Lembaga pengawas dan anggota parlemen telah menyalakan alarm tentang program ini. Sejak tahun 2021, Inspektur Jenderal DHS menemukan bahwa departemen tersebut kekurangan pengawasan pusat atas pengumpulan DNA dan adanya ketidakpatuhan selama bertahun-tahun yang dapat merusak keamanan publik—mengingatkan pada teguran sebelumnya dari Kantor Penasihat Khusus, yang menyebut kegagalan CBP sebagai “kelalaian yang tidak dapat diterima”.
Senator AS Ron Wyden baru-baru ini mendesak DHS dan DOJ untuk memberikan penjelasan tentang mengapa DNA anak-anak diambil dan apakah CODIS memiliki mekanisme untuk menolak sampel yang diperoleh secara tidak benar, dengan mengatakan bahwa program tersebut tidak pernah dimaksudkan untuk mengumpulkan dan menyimpan secara permanen DNA semua non-warga negara, serta memperingatkan bahwa anak-anak kemungkinan akan “diperlakukan oleh penegak hukum sebagai tersangka untuk setiap penyelidikan setiap kejahatan di masa depan, tanpa batas waktu.”
Para pendukung hak asasi menuduh bahwa program pengumpulan DNA CBP telah berubah menjadi rezim pengawasan genetik yang luas, dengan sampel dari migran dan bahkan warga negara AS dimasukkan ke dalam database kriminal tanpa transparansi, perlindungan hukum, atau batasan penyimpanan. Pusat privasi Georgetown mencatat bahwa begitu DHS membuat dan mengunggah profil CODIS, pemerintah menyimpan sampel DNA fisik tersebut tanpa batas waktu, tanpa prosedur untuk meninjau ulang atau menghapus profil ketika legalitas penahanan dipertanyakan.
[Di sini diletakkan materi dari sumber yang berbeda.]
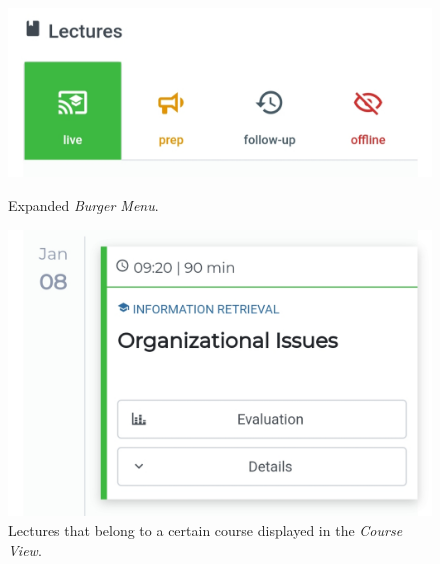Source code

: \begin{figure}
	\centering
	\begin{minipage}[t]{.5\textwidth}
		\centering
		\includegraphics[width=0.95\linewidth]{screenshots/redesign/lecture_tab_labels.jpg}
		\captionsetup{width=.8\linewidth}
		\caption{Expanded \emph{Burger Menu}.}
		\label{fig:main_view_tab_labels}
	\end{minipage}%
	\begin{minipage}[t]{.5\textwidth}
		\centering
		\includegraphics[width=0.95\linewidth]{screenshots/redesign/main_view_it3_lecture_box.jpg}
		\captionsetup{width=.8\linewidth}
		\caption{Lectures that belong to a certain course displayed in the \emph{Course View}.}
		\label{fig:main_view_lecture_box_buttons}
	\end{minipage}
\end{figure}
Secara paralel, Georgetown dan kelompok-kelompok sekutunya telah menggugat DHS atas penolakannya untuk sepenuhnya merilis catatan tentang program ini, menyoroti betapa sedikitnya yang diketahui publik tentang bagaimana DNA digunakan, disimpan, atau dibagikan setelah masuk ke CODIS.
Secara keseluruhan, pengungkapan-pengungkapan ini mungkin mengisyaratkan suatu perubahan tujuan CODIS yang berlangsung diam-diam. Sebuah sistem yang lama digambarkan sebagai terobosan forensik sedang diubah menjadi arsip pengawasan—menjaring imigran, pelancong, dan warga negara AS, dengan sedikit pengawasan terhadap para agen yang memutuskan DNA siapa yang akhirnya masuk ke database paling intim pemerintah federal.
“Masih banyak yang belum kita ketahui tentang aktivitas pengumpulan DNA DHS,” kata Glaberson dari Georgetown. “Kami harus menggugat lembaga-lembaga tersebut hanya untuk membuat mereka menjalankan tugas statutornya, dan bahkan kemudian mereka telah menentang perintah pengadilan. Publik berhak tahu apa yang dilakukan pemerintah mereka, dan kami akan terus berjuang untuk membawa program ini ke dalam terang.”